Mais pour Vincent Drezet, porte-parole du Syndicat Snui-SUD Trésor, « il est de plus en plus dur de contrôler la grande fraude fiscale car on doit faire vite avec peu de moyens. Les suppressions de postes n’arrangent rien ». Ils sont environ 13 000 salariés à tenter de « chasser les évadés fiscaux », mais « ce n’est pas assez ». « Il faut multiplier les moyens matériels, financiers et humains du Trésor public et avoir un vrai service public de l’inspection fiscale », explique Jacques Généreux.

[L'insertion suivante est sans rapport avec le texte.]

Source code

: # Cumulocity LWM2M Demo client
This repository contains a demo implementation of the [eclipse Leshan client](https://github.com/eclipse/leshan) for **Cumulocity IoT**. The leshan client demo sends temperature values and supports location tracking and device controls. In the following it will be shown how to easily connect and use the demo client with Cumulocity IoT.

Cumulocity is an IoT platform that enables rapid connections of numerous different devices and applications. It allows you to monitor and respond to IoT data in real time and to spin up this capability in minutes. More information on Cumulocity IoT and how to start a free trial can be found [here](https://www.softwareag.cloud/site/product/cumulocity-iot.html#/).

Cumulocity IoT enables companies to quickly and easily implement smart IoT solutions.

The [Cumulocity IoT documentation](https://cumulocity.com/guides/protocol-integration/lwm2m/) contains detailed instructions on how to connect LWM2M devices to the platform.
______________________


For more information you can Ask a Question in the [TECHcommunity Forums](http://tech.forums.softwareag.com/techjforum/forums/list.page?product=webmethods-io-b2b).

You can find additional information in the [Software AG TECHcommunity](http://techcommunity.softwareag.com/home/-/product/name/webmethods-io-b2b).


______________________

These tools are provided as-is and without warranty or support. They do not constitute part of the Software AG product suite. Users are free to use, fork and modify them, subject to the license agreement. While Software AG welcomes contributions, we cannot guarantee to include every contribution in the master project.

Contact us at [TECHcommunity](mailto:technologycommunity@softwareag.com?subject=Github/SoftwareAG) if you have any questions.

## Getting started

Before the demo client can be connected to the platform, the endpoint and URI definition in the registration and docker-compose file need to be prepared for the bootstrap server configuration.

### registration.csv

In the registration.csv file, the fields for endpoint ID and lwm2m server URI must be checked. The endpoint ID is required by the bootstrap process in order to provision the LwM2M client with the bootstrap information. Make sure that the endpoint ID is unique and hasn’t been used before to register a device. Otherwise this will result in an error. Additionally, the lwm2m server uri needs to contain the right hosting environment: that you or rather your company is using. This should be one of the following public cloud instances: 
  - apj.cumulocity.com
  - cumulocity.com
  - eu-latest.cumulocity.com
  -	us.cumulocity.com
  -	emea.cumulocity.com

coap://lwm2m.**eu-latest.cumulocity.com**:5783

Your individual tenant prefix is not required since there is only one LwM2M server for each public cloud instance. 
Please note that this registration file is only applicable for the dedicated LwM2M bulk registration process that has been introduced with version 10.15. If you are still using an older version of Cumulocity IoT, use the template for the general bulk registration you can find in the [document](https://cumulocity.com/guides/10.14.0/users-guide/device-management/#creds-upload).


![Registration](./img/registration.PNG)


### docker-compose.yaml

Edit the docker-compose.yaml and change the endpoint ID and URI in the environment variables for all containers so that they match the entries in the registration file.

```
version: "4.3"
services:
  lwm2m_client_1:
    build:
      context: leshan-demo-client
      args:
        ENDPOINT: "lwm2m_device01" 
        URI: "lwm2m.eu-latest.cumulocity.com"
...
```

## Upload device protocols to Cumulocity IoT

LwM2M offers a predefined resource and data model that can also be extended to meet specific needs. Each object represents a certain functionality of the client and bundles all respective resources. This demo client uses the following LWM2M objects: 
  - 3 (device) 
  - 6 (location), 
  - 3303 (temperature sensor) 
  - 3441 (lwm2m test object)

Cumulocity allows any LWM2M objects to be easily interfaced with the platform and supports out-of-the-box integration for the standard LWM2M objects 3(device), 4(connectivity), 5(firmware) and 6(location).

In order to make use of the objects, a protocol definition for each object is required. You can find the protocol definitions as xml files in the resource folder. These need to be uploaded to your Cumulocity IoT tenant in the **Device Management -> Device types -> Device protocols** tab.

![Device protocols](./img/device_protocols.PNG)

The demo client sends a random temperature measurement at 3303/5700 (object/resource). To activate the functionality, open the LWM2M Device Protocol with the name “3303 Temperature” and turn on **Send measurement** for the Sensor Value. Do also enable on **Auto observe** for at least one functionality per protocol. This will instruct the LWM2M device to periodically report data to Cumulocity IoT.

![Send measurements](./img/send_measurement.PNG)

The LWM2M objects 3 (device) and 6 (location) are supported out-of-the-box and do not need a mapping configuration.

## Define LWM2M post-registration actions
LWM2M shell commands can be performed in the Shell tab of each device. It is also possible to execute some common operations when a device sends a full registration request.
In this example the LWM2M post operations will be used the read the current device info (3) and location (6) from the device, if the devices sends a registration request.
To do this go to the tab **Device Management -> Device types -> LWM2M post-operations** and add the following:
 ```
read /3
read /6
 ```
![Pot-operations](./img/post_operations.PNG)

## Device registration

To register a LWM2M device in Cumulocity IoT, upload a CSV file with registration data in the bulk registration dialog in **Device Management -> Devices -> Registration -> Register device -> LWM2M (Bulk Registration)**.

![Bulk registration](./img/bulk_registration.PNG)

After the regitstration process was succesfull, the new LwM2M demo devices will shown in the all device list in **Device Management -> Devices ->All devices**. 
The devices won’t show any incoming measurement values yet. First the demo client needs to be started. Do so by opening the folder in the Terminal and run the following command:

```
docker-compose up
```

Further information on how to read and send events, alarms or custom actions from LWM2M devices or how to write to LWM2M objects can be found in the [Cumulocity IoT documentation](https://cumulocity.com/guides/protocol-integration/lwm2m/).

Autre problème selon le CCFD : « l’irresponsabilité des évadés fiscaux ». « Cela leur importe peu de contribuer à l’intérêt général de l’État », raconte Patrice, ancien gestionnaire de fortune et membre de CCFD.
Grâce au décret « Exit Tax », paru le 4 avril au Journal officiel, on peut aujourd’hui imposer les revenus du patrimoine des contribuables aisés qui souhaitent s’exiler. « Mais ce n’est pas ça qui va les empêcher de partir », ajoute Vincent Drezet. Selon Pascal Canfin, « la loi part d’une bonne intention, reste à savoir si elle va être appliquée ». Jacques Généreux dénonce une « gesticulation électoraliste ». Une goutte d’eau dans un océan de milliards.

[^2]: Pacte pour une Terre solidaire : 16 propositions pour un monde plus juste. ccfd-terresolidaire.org

[^3]: Botswana, Brunei, Guatemala, îles Marshall, Montserrat, Nauru, Niue et les Philippines.